Support for the African National Congress runs deep, and although many believe Zuma has been frittering away the liberation movement's political capital, there's almost certainly still enough in the bank to see its badly tainted president re-elected. In the last election, in 2009, while the ANC secured almost 66 per cent of the votes cast, almost 240,000 voters spoiled their ballots. This time, with about 1 million newly registered voters, "born frees" who never exeperienced apartheid, the abstention rate could be higher – encouraged this week even by some well-known but disillusioned ANC veterans – and the opposition Democratic Party will continue to make inroads.

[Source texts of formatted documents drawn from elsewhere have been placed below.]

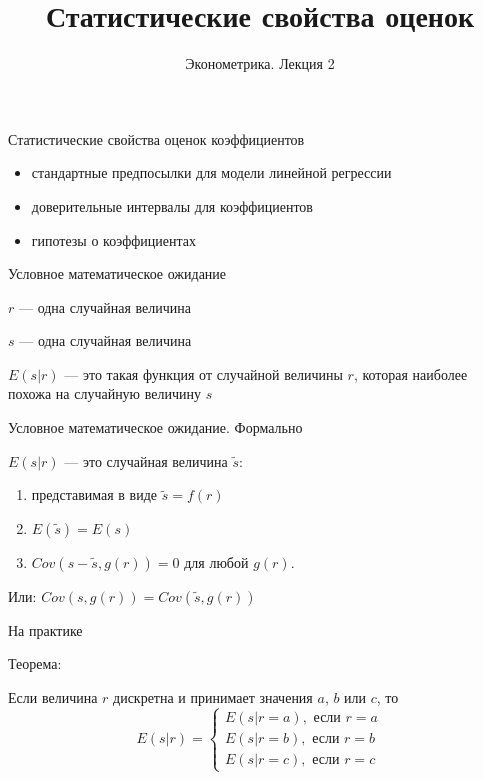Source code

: \documentclass[ignorenonframetext,]{beamer}
\author[Эконометрика. Лекция 2]{Эконометрика. Лекция 2}
\title{Статистические свойства оценок}
\date{}
\begin{document}
\frame{\titlepage}

\begin{frame}{Статистические свойства оценок коэффициентов}

\begin{itemize}
\item
  стандартные предпосылки для модели линейной регрессии
\item
  доверительные интервалы для коэффициентов
\item
  гипотезы о коэффициентах
\end{itemize}

\end{frame}

\begin{frame}{Условное математическое ожидание}

\(r\) --- одна случайная величина

\(s\) --- одна случайная величина

\(E(s|r)\) --- это такая функция от случайной величины \(r\), которая
наиболее похожа на случайную величину \(s\)

\end{frame}

\begin{frame}{Условное математическое ожидание. Формально}

\(E(s|r)\) --- это случайная величина \(\tilde{s}\):

\begin{enumerate}
\def\labelenumi{\arabic{enumi}.}
\item
  представимая в виде \(\tilde{s}=f(r)\)
\item
  \(E(\tilde{s})=E(s)\)
\item
  \(Cov(s-\tilde{s},g(r))=0\) для любой \(g(r)\).
\end{enumerate}

Или: \(Cov(s,g(r))=Cov(\tilde{s},g(r))\)

\end{frame}

\begin{frame}{На практике}

Теорема:

Если величина \(r\) дискретна и принимает значения \(a\), \(b\) или
\(c\), то \[
E(s|r)=\begin{cases}
E(s|r=a), \text{ если } r=a \\
E(s|r=b), \text{ если } r=b \\
E(s|r=c), \text{ если } r=c 
\end{cases}
\]

\end{frame}
\end{document}
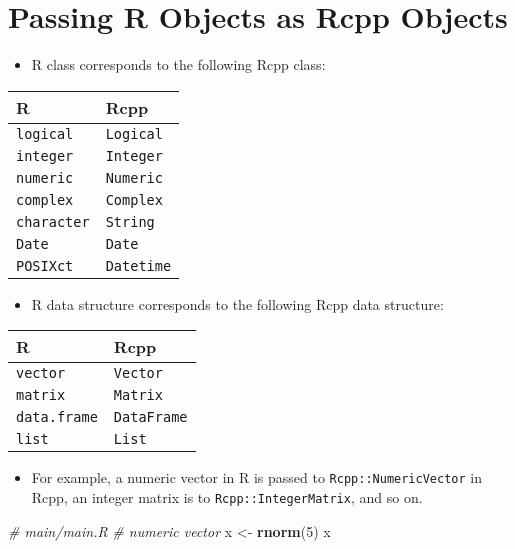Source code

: \documentclass[
]{book}
\newenvironment{Shaded}{\begin{snugshade}}{\end{snugshade}}
\newcommand{\CommentTok}[1]{\textcolor[rgb]{0.56,0.35,0.01}{\textit{#1}}}
\newcommand{\DecValTok}[1]{\textcolor[rgb]{0.00,0.00,0.81}{#1}}
\newcommand{\KeywordTok}[1]{\textcolor[rgb]{0.13,0.29,0.53}{\textbf{#1}}}
\newcommand{\NormalTok}[1]{#1}
\newcommand{\StringTok}[1]{\textcolor[rgb]{0.31,0.60,0.02}{#1}}
\providecommand{\tightlist}{%
  \setlength{\itemsep}{0pt}\setlength{\parskip}{0pt}}
\begin{document}
\hypertarget{passing-r-objects-as-rcpp-objects}{%
\section{Passing R Objects as Rcpp Objects}\label{passing-r-objects-as-rcpp-objects}}

\begin{itemize}
\tightlist
\item
  R class corresponds to the following Rcpp class:
\end{itemize}

\begin{longtable}[]{@{}ll@{}}
\toprule
R & Rcpp\tabularnewline
\midrule
\endhead
\texttt{logical} & \texttt{Logical}\tabularnewline
\texttt{integer} & \texttt{Integer}\tabularnewline
\texttt{numeric} & \texttt{Numeric}\tabularnewline
\texttt{complex} & \texttt{Complex}\tabularnewline
\texttt{character} & \texttt{String}\tabularnewline
\texttt{Date} & \texttt{Date}\tabularnewline
\texttt{POSIXct} & \texttt{Datetime}\tabularnewline
\bottomrule
\end{longtable}

\begin{itemize}
\tightlist
\item
  R data structure corresponds to the following Rcpp data structure:
\end{itemize}

\begin{longtable}[]{@{}ll@{}}
\toprule
R & Rcpp\tabularnewline
\midrule
\endhead
\texttt{vector} & \texttt{Vector}\tabularnewline
\texttt{matrix} & \texttt{Matrix}\tabularnewline
\texttt{data.frame} & \texttt{DataFrame}\tabularnewline
\texttt{list} & \texttt{List}\tabularnewline
\bottomrule
\end{longtable}

\begin{itemize}
\tightlist
\item
  For example, a numeric vector in R is passed to \texttt{Rcpp::NumericVector} in Rcpp, an integer matrix is to \texttt{Rcpp::IntegerMatrix}, and so on.
\end{itemize}

\begin{Shaded}
\begin{Highlighting}[]
\CommentTok{# main/main.R}
\CommentTok{# numeric vector }
\NormalTok{x <-}\StringTok{ }\KeywordTok{rnorm}\NormalTok{(}\DecValTok{5}\NormalTok{)}
\NormalTok{x}
\end{Highlighting}
\end{Shaded}
\end{document}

Two scandals, known simply as Nkandla and Marikana, speak volumes about how far the Zuma administration has strayed from the the ANC of liberation days and of Nelson Mandela – Marikana, the site of the brutal police shooting of 34 miners on a wildcat strike for higher wages in 2012; and Nkandla, the location in rural KwaZulu-Natal of a €16 million presidential complex, complete with swimming pool, a chicken coop, a cattle enclosure and an amphitheatre, that has become an emblem of the misuse of state funds. An inquiry has found that found that Zuma “benefited unduly” in a manner “inconsistent with his office” from the state-funded improvements, and he was ordered to pay back some of the money. He has said he will respond “in due course”.

South Africa’s problem is not just with the corruption and incompetence of its president, but, just as importantly, with the inability of its political system to deal effectively with the sort of egregious behaviour that would bring down governments many times over in most western democracies. Even if Zuma is re-elected, the ANC will have to start to reinvent South African democrcy.